▶ _WHAT YOU NEED TO DO_
Filter these records by the string "industrial", copying each line that holds it.

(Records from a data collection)
____________

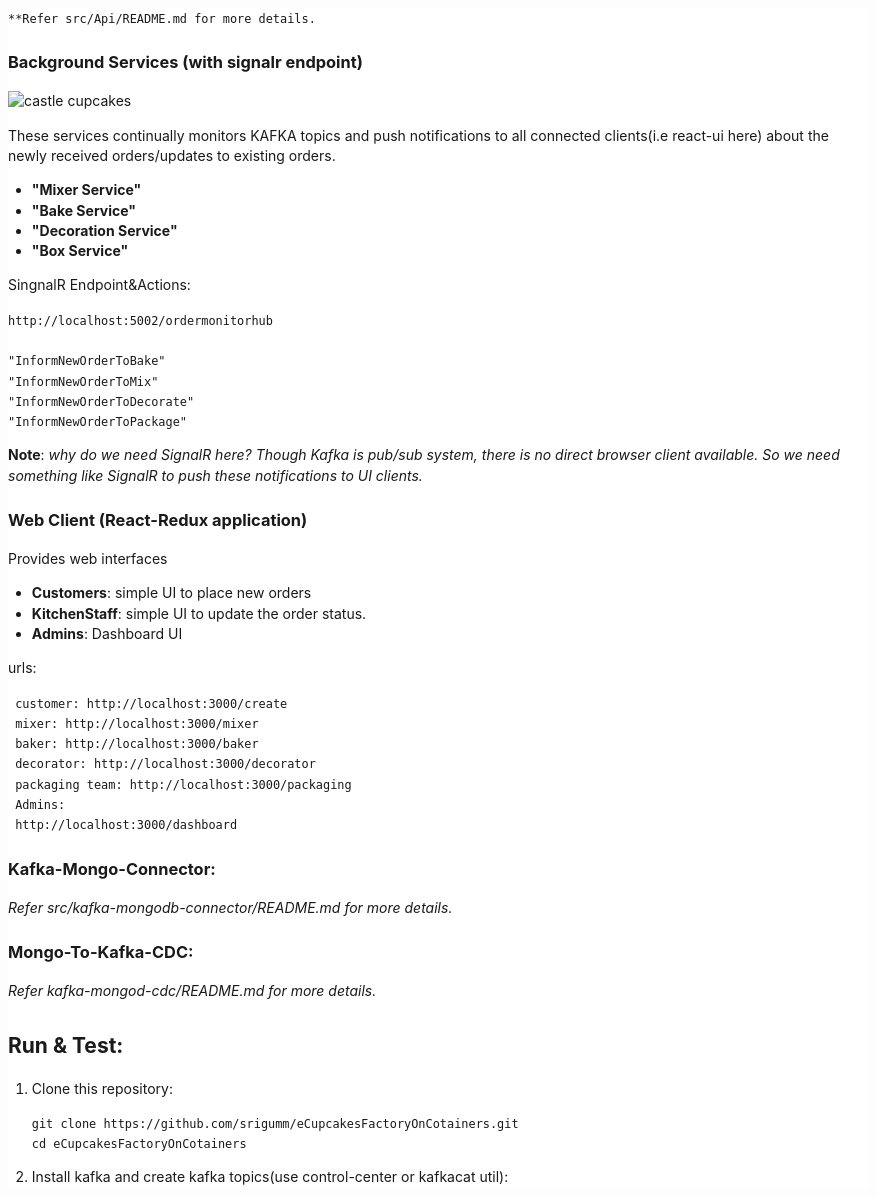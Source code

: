     **Refer src/Api/README.md for more details.

### Background Services (with signalr endpoint)

![castle cupcakes](https://raw.githubusercontent.com/srigumm/eCupcakesFactoryOnContainers/master/img/cupcakecookingalgorithm.png)

These services continually monitors KAFKA topics and push notifications to all connected clients(i.e react-ui here) about the newly received orders/updates to existing orders.

- **"Mixer Service"**
- **"Bake Service"**
- **"Decoration Service"**
- **"Box Service"**

SingnalR Endpoint&Actions:

    http://localhost:5002/ordermonitorhub

    "InformNewOrderToBake"
    "InformNewOrderToMix"
    "InformNewOrderToDecorate"
    "InformNewOrderToPackage"

**Note**: *why do we need SignalR here? Though Kafka is pub/sub system, there is no direct browser client available. So we need something like SignalR to push these notifications to UI clients.*

### Web Client (React-Redux application)
Provides web interfaces

- **Customers**: simple UI to place new orders
- **KitchenStaff**: simple UI to update the order status.
- **Admins**: Dashboard UI 
  
urls:

     customer: http://localhost:3000/create
     mixer: http://localhost:3000/mixer
     baker: http://localhost:3000/baker
     decorator: http://localhost:3000/decorator
     packaging team: http://localhost:3000/packaging
     Admins:
     http://localhost:3000/dashboard

### Kafka-Mongo-Connector:
*Refer src/kafka-mongodb-connector/README.md for more details.*
 
### Mongo-To-Kafka-CDC:
*Refer kafka-mongod-cdc/README.md for more details.*

## Run & Test:
1. Clone this repository:

       git clone https://github.com/srigumm/eCupcakesFactoryOnCotainers.git
       cd eCupcakesFactoryOnCotainers
2. Install kafka and create kafka topics(use control-center or kafkacat util):
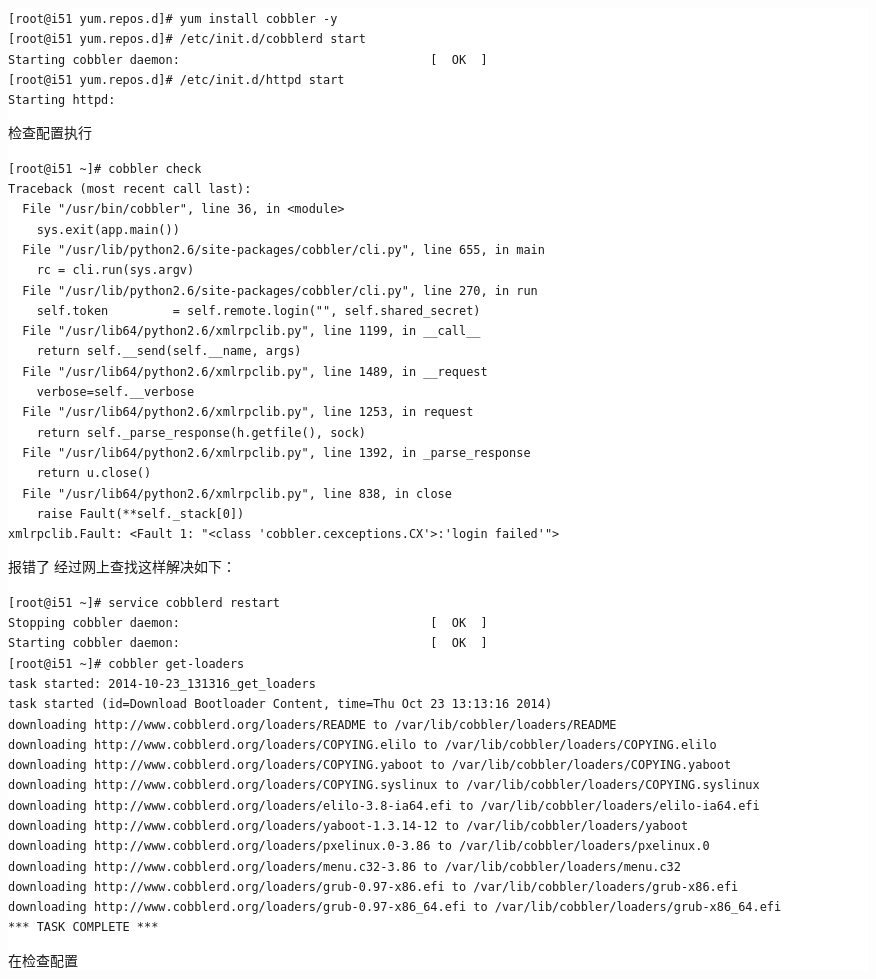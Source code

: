  

```
[root@i51 yum.repos.d]# yum install cobbler -y
[root@i51 yum.repos.d]# /etc/init.d/cobblerd start
Starting cobbler daemon:                                   [  OK  ]
[root@i51 yum.repos.d]# /etc/init.d/httpd start
Starting httpd:
```
 检查配置执行 
 



 

```
[root@i51 ~]# cobbler check
Traceback (most recent call last):
  File "/usr/bin/cobbler", line 36, in <module>
    sys.exit(app.main())
  File "/usr/lib/python2.6/site-packages/cobbler/cli.py", line 655, in main
    rc = cli.run(sys.argv)
  File "/usr/lib/python2.6/site-packages/cobbler/cli.py", line 270, in run
    self.token         = self.remote.login("", self.shared_secret)
  File "/usr/lib64/python2.6/xmlrpclib.py", line 1199, in __call__
    return self.__send(self.__name, args)
  File "/usr/lib64/python2.6/xmlrpclib.py", line 1489, in __request
    verbose=self.__verbose
  File "/usr/lib64/python2.6/xmlrpclib.py", line 1253, in request
    return self._parse_response(h.getfile(), sock)
  File "/usr/lib64/python2.6/xmlrpclib.py", line 1392, in _parse_response
    return u.close()
  File "/usr/lib64/python2.6/xmlrpclib.py", line 838, in close
    raise Fault(**self._stack[0])
xmlrpclib.Fault: <Fault 1: "<class 'cobbler.cexceptions.CX'>:'login failed'">
```
 报错了 
 经过网上查找这样解决如下： 

 

```
[root@i51 ~]# service cobblerd restart
Stopping cobbler daemon:                                   [  OK  ]
Starting cobbler daemon:                                   [  OK  ]
[root@i51 ~]# cobbler get-loaders
task started: 2014-10-23_131316_get_loaders
task started (id=Download Bootloader Content, time=Thu Oct 23 13:13:16 2014)
downloading http://www.cobblerd.org/loaders/README to /var/lib/cobbler/loaders/README
downloading http://www.cobblerd.org/loaders/COPYING.elilo to /var/lib/cobbler/loaders/COPYING.elilo
downloading http://www.cobblerd.org/loaders/COPYING.yaboot to /var/lib/cobbler/loaders/COPYING.yaboot
downloading http://www.cobblerd.org/loaders/COPYING.syslinux to /var/lib/cobbler/loaders/COPYING.syslinux
downloading http://www.cobblerd.org/loaders/elilo-3.8-ia64.efi to /var/lib/cobbler/loaders/elilo-ia64.efi
downloading http://www.cobblerd.org/loaders/yaboot-1.3.14-12 to /var/lib/cobbler/loaders/yaboot
downloading http://www.cobblerd.org/loaders/pxelinux.0-3.86 to /var/lib/cobbler/loaders/pxelinux.0
downloading http://www.cobblerd.org/loaders/menu.c32-3.86 to /var/lib/cobbler/loaders/menu.c32
downloading http://www.cobblerd.org/loaders/grub-0.97-x86.efi to /var/lib/cobbler/loaders/grub-x86.efi
downloading http://www.cobblerd.org/loaders/grub-0.97-x86_64.efi to /var/lib/cobbler/loaders/grub-x86_64.efi
*** TASK COMPLETE ***
```
 在检查配置 
 
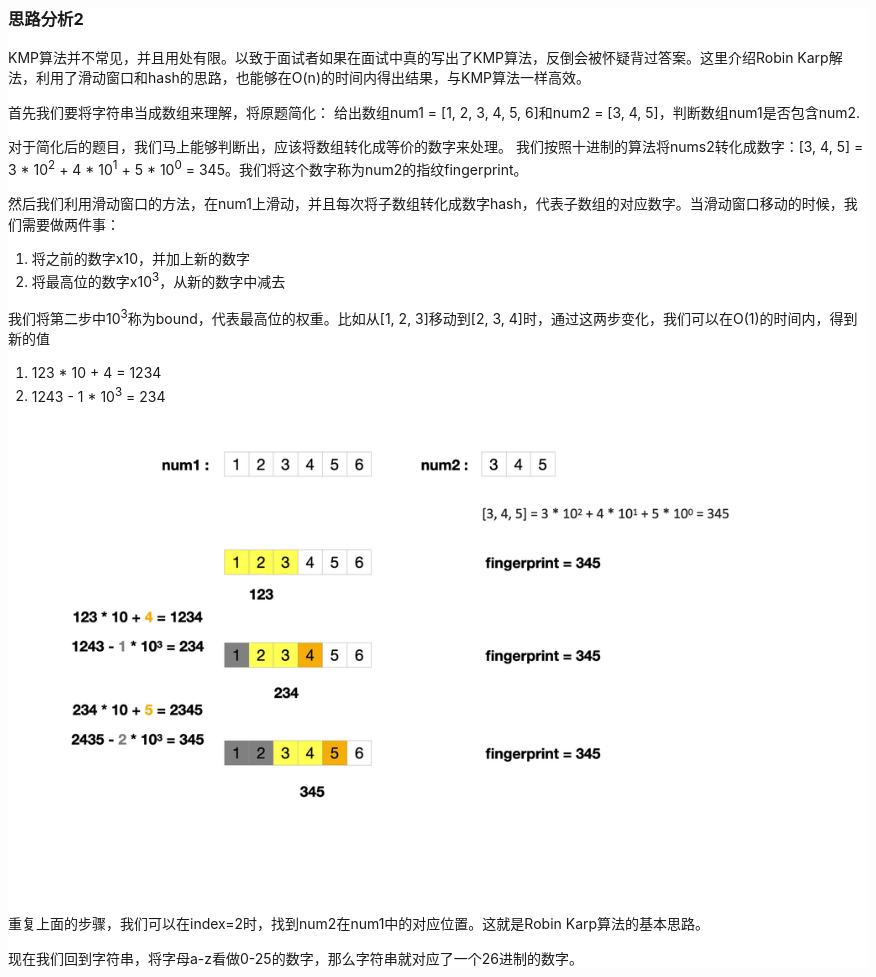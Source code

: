 ### 思路分析2

KMP算法并不常见，并且用处有限。以致于面试者如果在面试中真的写出了KMP算法，反倒会被怀疑背过答案。这里介绍Robin Karp解法，利用了滑动窗口和hash的思路，也能够在O(n)的时间内得出结果，与KMP算法一样高效。

首先我们要将字符串当成数组来理解，将原题简化：
给出数组num1 = [1, 2, 3, 4, 5, 6]和num2 = [3, 4, 5]，判断数组num1是否包含num2.

对于简化后的题目，我们马上能够判断出，应该将数组转化成等价的数字来处理。
我们按照十进制的算法将nums2转化成数字：[3, 4, 5] = 3 * 10<sup>2</sup> + 4 * 10<sup>1</sup> + 5 * 10<sup>0</sup> = 345。我们将这个数字称为num2的指纹fingerprint。

然后我们利用滑动窗口的方法，在num1上滑动，并且每次将子数组转化成数字hash，代表子数组的对应数字。当滑动窗口移动的时候，我们需要做两件事：

1. 将之前的数字x10，并加上新的数字
2. 将最高位的数字x10<sup>3</sup>，从新的数字中减去

我们将第二步中10<sup>3</sup>称为bound，代表最高位的权重。比如从[1, 2, 3]移动到[2, 3, 4]时，通过这两步变化，我们可以在O(1)的时间内，得到新的值

1. 123 * 10 + 4 = 1234
2. 1243 - 1 * 10<sup>3</sup> = 234

![1.png](resources/B5EECCC79D7721A340AD34EF80C442E4.png)

重复上面的步骤，我们可以在index=2时，找到num2在num1中的对应位置。这就是Robin Karp算法的基本思路。

现在我们回到字符串，将字母a-z看做0-25的数字，那么字符串就对应了一个26进制的数字。
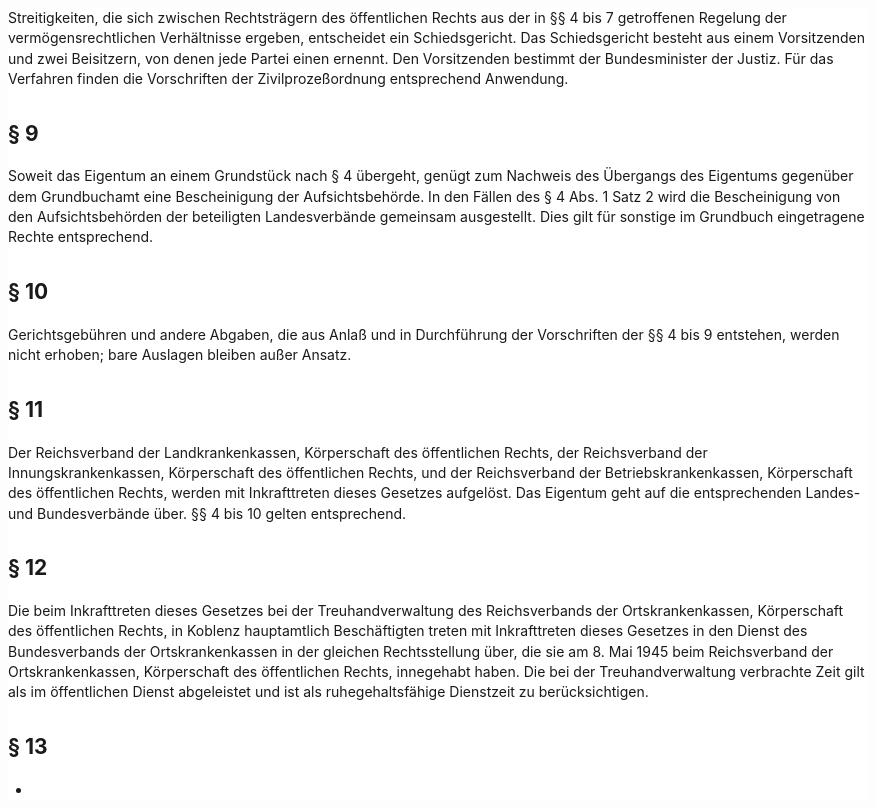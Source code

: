 Streitigkeiten, die sich zwischen Rechtsträgern des öffentlichen
Rechts aus der in §§ 4 bis 7 getroffenen Regelung der
vermögensrechtlichen Verhältnisse ergeben, entscheidet ein
Schiedsgericht. Das Schiedsgericht besteht aus einem Vorsitzenden und
zwei Beisitzern, von denen jede Partei einen ernennt. Den Vorsitzenden
bestimmt der Bundesminister der Justiz. Für das Verfahren finden die
Vorschriften der Zivilprozeßordnung entsprechend Anwendung.


## § 9

Soweit das Eigentum an einem Grundstück nach § 4 übergeht, genügt zum
Nachweis des Übergangs des Eigentums gegenüber dem Grundbuchamt eine
Bescheinigung der Aufsichtsbehörde. In den Fällen des § 4 Abs. 1 Satz
2 wird die Bescheinigung von den Aufsichtsbehörden der beteiligten
Landesverbände gemeinsam ausgestellt. Dies gilt für sonstige im
Grundbuch eingetragene Rechte entsprechend.


## § 10

Gerichtsgebühren und andere Abgaben, die aus Anlaß und in Durchführung
der Vorschriften der §§ 4 bis 9 entstehen, werden nicht erhoben; bare
Auslagen bleiben außer Ansatz.


## § 11

Der Reichsverband der Landkrankenkassen, Körperschaft des öffentlichen
Rechts, der Reichsverband der Innungskrankenkassen, Körperschaft des
öffentlichen Rechts, und der Reichsverband der Betriebskrankenkassen,
Körperschaft des öffentlichen Rechts, werden mit Inkrafttreten dieses
Gesetzes aufgelöst. Das Eigentum geht auf die entsprechenden Landes-
und Bundesverbände über. §§ 4 bis 10 gelten entsprechend.


## § 12

Die beim Inkrafttreten dieses Gesetzes bei der Treuhandverwaltung des
Reichsverbands der Ortskrankenkassen, Körperschaft des öffentlichen
Rechts, in Koblenz hauptamtlich Beschäftigten treten mit Inkrafttreten
dieses Gesetzes in den Dienst des Bundesverbands der Ortskrankenkassen
in der gleichen Rechtsstellung über, die sie am 8. Mai 1945 beim
Reichsverband der Ortskrankenkassen, Körperschaft des öffentlichen
Rechts, innegehabt haben. Die bei der Treuhandverwaltung verbrachte
Zeit gilt als im öffentlichen Dienst abgeleistet und ist als
ruhegehaltsfähige Dienstzeit zu berücksichtigen.


## § 13

-

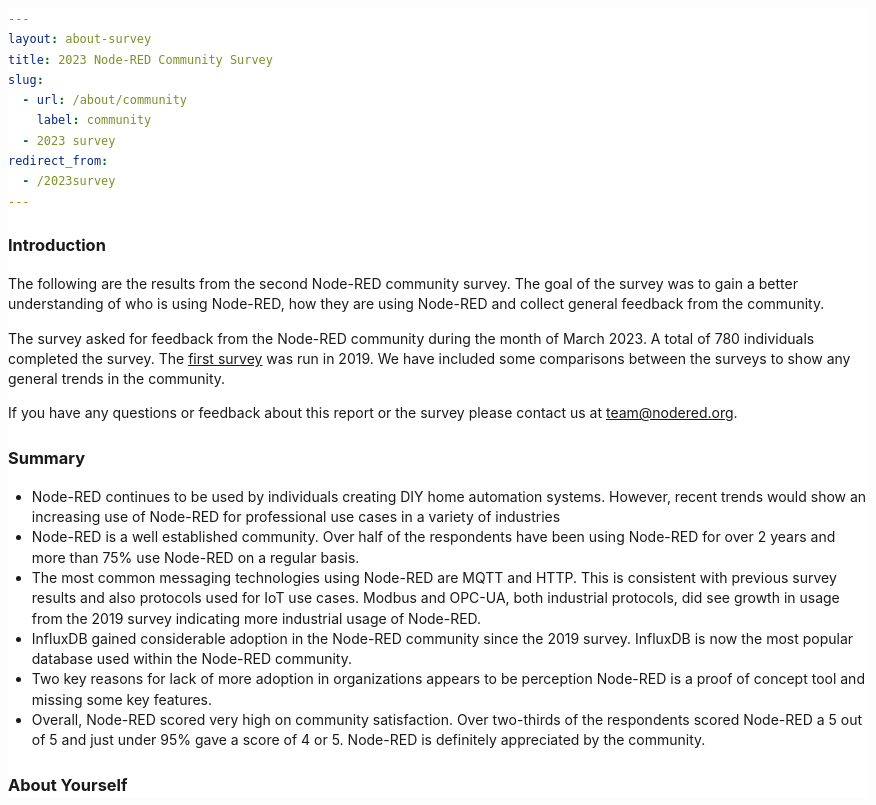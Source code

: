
 ```yaml
---
layout: about-survey
title: 2023 Node-RED Community Survey
slug:
  - url: /about/community
    label: community
  - 2023 survey
redirect_from:
  - /2023survey
---
```


<script src="./charts.js"></script>
<script src="//d3js.org/d3.v3.min.js" charset="utf-8"></script>

### Introduction

The following are the results from the second Node-RED community survey. The goal
of the survey was to gain a better understanding of who is using Node-RED, how
they are using Node-RED and collect general feedback from the community.

The survey asked for feedback from the Node-RED community during the month of
March 2023. A total of 780 individuals completed the survey. The [first survey](../2019/)
was run in 2019. We have included some comparisons between the surveys to show any
general trends in the community.

If you have any questions or feedback about this report or the survey please
contact us at [team@nodered.org](mailto:team@nodered.org).

### Summary

 - Node-RED continues to be used by individuals creating DIY home automation systems.
   However, recent trends would show an increasing use of Node-RED for professional use cases in a 
   variety of industries
 - Node-RED is a well established community. Over half of the respondents have been
   using Node-RED for over 2 years and more than 75% use Node-RED on a regular basis.
 - The most common messaging technologies using Node-RED are MQTT and HTTP. This
   is consistent with previous survey results and also protocols used for IoT use
   cases. Modbus and OPC-UA, both industrial protocols, did see growth in usage
   from the 2019 survey indicating more industrial usage of Node-RED.
 - InfluxDB gained considerable adoption in the Node-RED community since the 2019
   survey. InfluxDB is now the most popular database used within the Node-RED
   community.
 - Two key reasons for lack of more adoption in organizations appears to be
   perception Node-RED is a proof of concept tool and missing some key features.
 - Overall, Node-RED scored very high on community satisfaction. Over two-thirds
   of the respondents scored Node-RED a 5 out of 5 and just under 95% gave a score
   of 4 or 5. Node-RED is definitely appreciated by the community.


### About Yourself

____________

▶ _TASK SOLUTION_
   cases. Modbus and OPC-UA, both industrial protocols, did see growth in usage
   from the 2019 survey indicating more industrial usage of Node-RED.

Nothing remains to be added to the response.